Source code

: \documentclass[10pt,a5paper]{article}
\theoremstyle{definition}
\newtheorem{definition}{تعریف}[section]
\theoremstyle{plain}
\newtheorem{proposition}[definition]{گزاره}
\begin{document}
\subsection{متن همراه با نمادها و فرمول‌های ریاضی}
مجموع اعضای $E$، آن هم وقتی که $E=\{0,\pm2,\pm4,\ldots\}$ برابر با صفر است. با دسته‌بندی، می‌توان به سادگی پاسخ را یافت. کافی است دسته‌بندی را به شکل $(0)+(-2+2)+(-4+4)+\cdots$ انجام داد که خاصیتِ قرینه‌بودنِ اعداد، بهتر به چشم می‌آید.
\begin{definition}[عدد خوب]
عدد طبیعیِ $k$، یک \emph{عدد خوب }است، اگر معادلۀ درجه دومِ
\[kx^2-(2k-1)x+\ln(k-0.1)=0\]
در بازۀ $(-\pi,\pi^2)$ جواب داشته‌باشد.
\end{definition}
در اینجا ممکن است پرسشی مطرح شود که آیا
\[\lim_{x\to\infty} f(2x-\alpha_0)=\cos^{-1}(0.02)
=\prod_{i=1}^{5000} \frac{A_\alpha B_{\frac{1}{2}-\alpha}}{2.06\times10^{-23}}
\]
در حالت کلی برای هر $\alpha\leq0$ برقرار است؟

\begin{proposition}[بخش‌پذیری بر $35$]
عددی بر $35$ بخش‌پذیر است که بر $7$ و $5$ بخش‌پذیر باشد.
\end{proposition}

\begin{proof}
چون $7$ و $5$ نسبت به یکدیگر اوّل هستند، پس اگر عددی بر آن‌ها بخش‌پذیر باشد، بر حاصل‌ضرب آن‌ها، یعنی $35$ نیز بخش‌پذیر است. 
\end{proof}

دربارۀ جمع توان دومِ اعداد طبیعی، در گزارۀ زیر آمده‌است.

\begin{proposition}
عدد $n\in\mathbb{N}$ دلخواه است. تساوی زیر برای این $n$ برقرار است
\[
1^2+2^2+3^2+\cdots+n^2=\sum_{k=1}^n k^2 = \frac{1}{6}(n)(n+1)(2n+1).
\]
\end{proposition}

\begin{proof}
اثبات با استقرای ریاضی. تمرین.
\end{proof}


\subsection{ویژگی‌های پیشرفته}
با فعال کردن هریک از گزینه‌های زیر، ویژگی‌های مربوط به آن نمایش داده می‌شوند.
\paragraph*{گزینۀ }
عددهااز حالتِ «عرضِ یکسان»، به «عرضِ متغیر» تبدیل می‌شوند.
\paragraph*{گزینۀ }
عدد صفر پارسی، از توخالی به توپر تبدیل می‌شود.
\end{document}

----------------

• **REQUIREMENT**:
Please give the full set of data again exactly.

• **WRITTEN SOLUTION**:
Source code

: \documentclass[10pt,a5paper]{article}
\theoremstyle{definition}
\newtheorem{definition}{تعریف}[section]
\theoremstyle{plain}
\newtheorem{proposition}[definition]{گزاره}
\begin{document}
\subsection{متن همراه با نمادها و فرمول‌های ریاضی}
مجموع اعضای $E$، آن هم وقتی که $E=\{0,\pm2,\pm4,\ldots\}$ برابر با صفر است. با دسته‌بندی، می‌توان به سادگی پاسخ را یافت. کافی است دسته‌بندی را به شکل $(0)+(-2+2)+(-4+4)+\cdots$ انجام داد که خاصیتِ قرینه‌بودنِ اعداد، بهتر به چشم می‌آید.
\begin{definition}[عدد خوب]
عدد طبیعیِ $k$، یک \emph{عدد خوب }است، اگر معادلۀ درجه دومِ
\[kx^2-(2k-1)x+\ln(k-0.1)=0\]
در بازۀ $(-\pi,\pi^2)$ جواب داشته‌باشد.
\end{definition}
در اینجا ممکن است پرسشی مطرح شود که آیا
\[\lim_{x\to\infty} f(2x-\alpha_0)=\cos^{-1}(0.02)
=\prod_{i=1}^{5000} \frac{A_\alpha B_{\frac{1}{2}-\alpha}}{2.06\times10^{-23}}
\]
در حالت کلی برای هر $\alpha\leq0$ برقرار است؟

\begin{proposition}[بخش‌پذیری بر $35$]
عددی بر $35$ بخش‌پذیر است که بر $7$ و $5$ بخش‌پذیر باشد.
\end{proposition}

\begin{proof}
چون $7$ و $5$ نسبت به یکدیگر اوّل هستند، پس اگر عددی بر آن‌ها بخش‌پذیر باشد، بر حاصل‌ضرب آن‌ها، یعنی $35$ نیز بخش‌پذیر است. 
\end{proof}

دربارۀ جمع توان دومِ اعداد طبیعی، در گزارۀ زیر آمده‌است.

\begin{proposition}
عدد $n\in\mathbb{N}$ دلخواه است. تساوی زیر برای این $n$ برقرار است
\[
1^2+2^2+3^2+\cdots+n^2=\sum_{k=1}^n k^2 = \frac{1}{6}(n)(n+1)(2n+1).
\]
\end{proposition}

\begin{proof}
اثبات با استقرای ریاضی. تمرین.
\end{proof}


\subsection{ویژگی‌های پیشرفته}
با فعال کردن هریک از گزینه‌های زیر، ویژگی‌های مربوط به آن نمایش داده می‌شوند.
\paragraph*{گزینۀ }
عددهااز حالتِ «عرضِ یکسان»، به «عرضِ متغیر» تبدیل می‌شوند.
\paragraph*{گزینۀ }
عدد صفر پارسی، از توخالی به توپر تبدیل می‌شود.
\end{document}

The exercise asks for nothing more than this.